▸ **TASK BRIEF**: Starting from the top of the entries below and ending with the line containing "13. Click **New**.", restate every line word for word, pictures omitted.

Segment Open

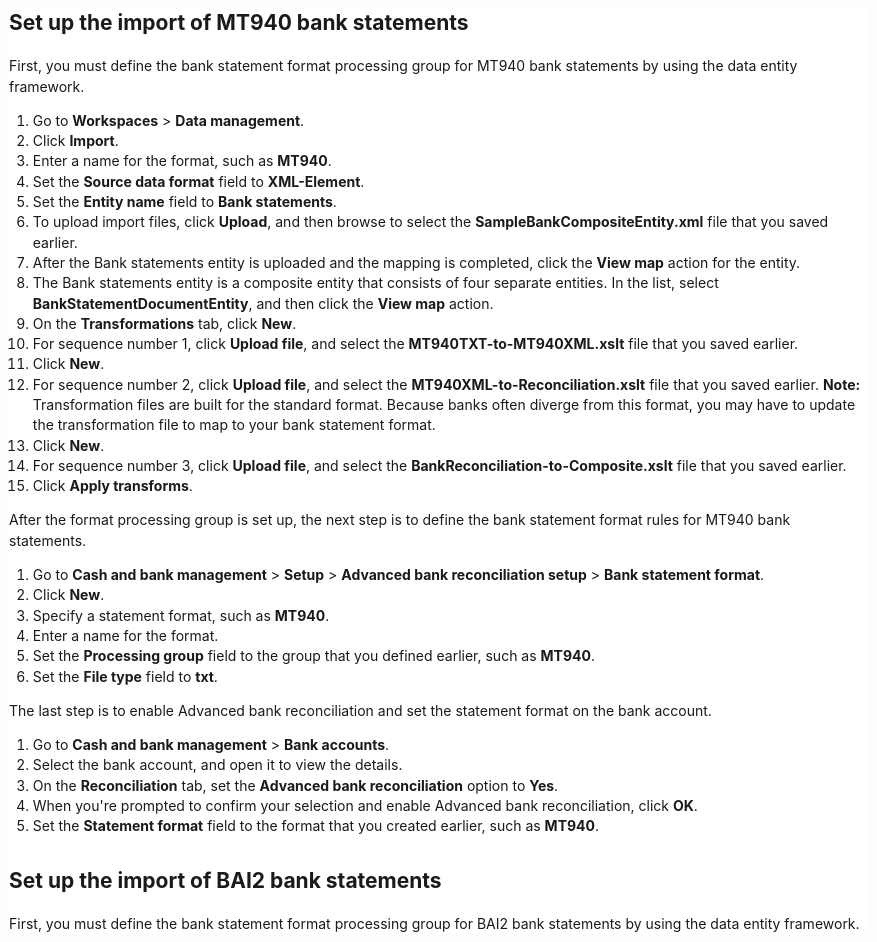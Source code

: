 ## Set up the import of MT940 bank statements
First, you must define the bank statement format processing group for MT940 bank statements by using the data entity framework.

1.  Go to **Workspaces** &gt; **Data management**.
2.  Click **Import**.
3.  Enter a name for the format, such as **MT940**.
4.  Set the **Source data format** field to **XML-Element**.
5.  Set the **Entity name** field to **Bank statements**.
6.  To upload import files, click **Upload**, and then browse to select the **SampleBankCompositeEntity.xml** file that you saved earlier.
7.  After the Bank statements entity is uploaded and the mapping is completed, click the **View map** action for the entity.
8.  The Bank statements entity is a composite entity that consists of four separate entities. In the list, select **BankStatementDocumentEntity**, and then click the **View map** action.
9.  On the **Transformations** tab, click **New**.
10. For sequence number 1, click **Upload file**, and select the **MT940TXT-to-MT940XML.xslt** file that you saved earlier.
11. Click **New**.
12. For sequence number 2, click **Upload file**, and select the **MT940XML-to-Reconciliation.xslt** file that you saved earlier. **Note:** Transformation files are built for the standard format. Because banks often diverge from this format, you may have to update the transformation file to map to your bank statement format. 
13. Click **New**.
14. For sequence number 3, click **Upload file**, and select the **BankReconciliation-to-Composite.xslt** file that you saved earlier.
15. Click **Apply transforms**.

After the format processing group is set up, the next step is to define the bank statement format rules for MT940 bank statements.

1.  Go to **Cash and bank management** &gt; **Setup** &gt; **Advanced bank reconciliation setup** &gt; **Bank statement format**.
2.  Click **New**.
3.  Specify a statement format, such as **MT940**.
4.  Enter a name for the format.
5.  Set the **Processing group** field to the group that you defined earlier, such as **MT940**.
6.  Set the **File type** field to **txt**.

The last step is to enable Advanced bank reconciliation and set the statement format on the bank account.

1.  Go to **Cash and bank management** &gt; **Bank accounts**.
2.  Select the bank account, and open it to view the details.
3.  On the **Reconciliation** tab, set the **Advanced bank reconciliation** option to **Yes**.
4.  When you're prompted to confirm your selection and enable Advanced bank reconciliation, click **OK**.
5.  Set the **Statement format** field to the format that you created earlier, such as **MT940**.

## Set up the import of BAI2 bank statements
First, you must define the bank statement format processing group for BAI2 bank statements by using the data entity framework.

Segment Closed

▸ **WRITTEN ANSWER**:
Source code

: ## Set up the import of MT940 bank statements
First, you must define the bank statement format processing group for MT940 bank statements by using the data entity framework.

1.  Go to **Workspaces** &gt; **Data management**.
2.  Click **Import**.
3.  Enter a name for the format, such as **MT940**.
4.  Set the **Source data format** field to **XML-Element**.
5.  Set the **Entity name** field to **Bank statements**.
6.  To upload import files, click **Upload**, and then browse to select the **SampleBankCompositeEntity.xml** file that you saved earlier.
7.  After the Bank statements entity is uploaded and the mapping is completed, click the **View map** action for the entity.
8.  The Bank statements entity is a composite entity that consists of four separate entities. In the list, select **BankStatementDocumentEntity**, and then click the **View map** action.
9.  On the **Transformations** tab, click **New**.
10. For sequence number 1, click **Upload file**, and select the **MT940TXT-to-MT940XML.xslt** file that you saved earlier.
11. Click **New**.
12. For sequence number 2, click **Upload file**, and select the **MT940XML-to-Reconciliation.xslt** file that you saved earlier. **Note:** Transformation files are built for the standard format. Because banks often diverge from this format, you may have to update the transformation file to map to your bank statement format. 
13. Click **New**.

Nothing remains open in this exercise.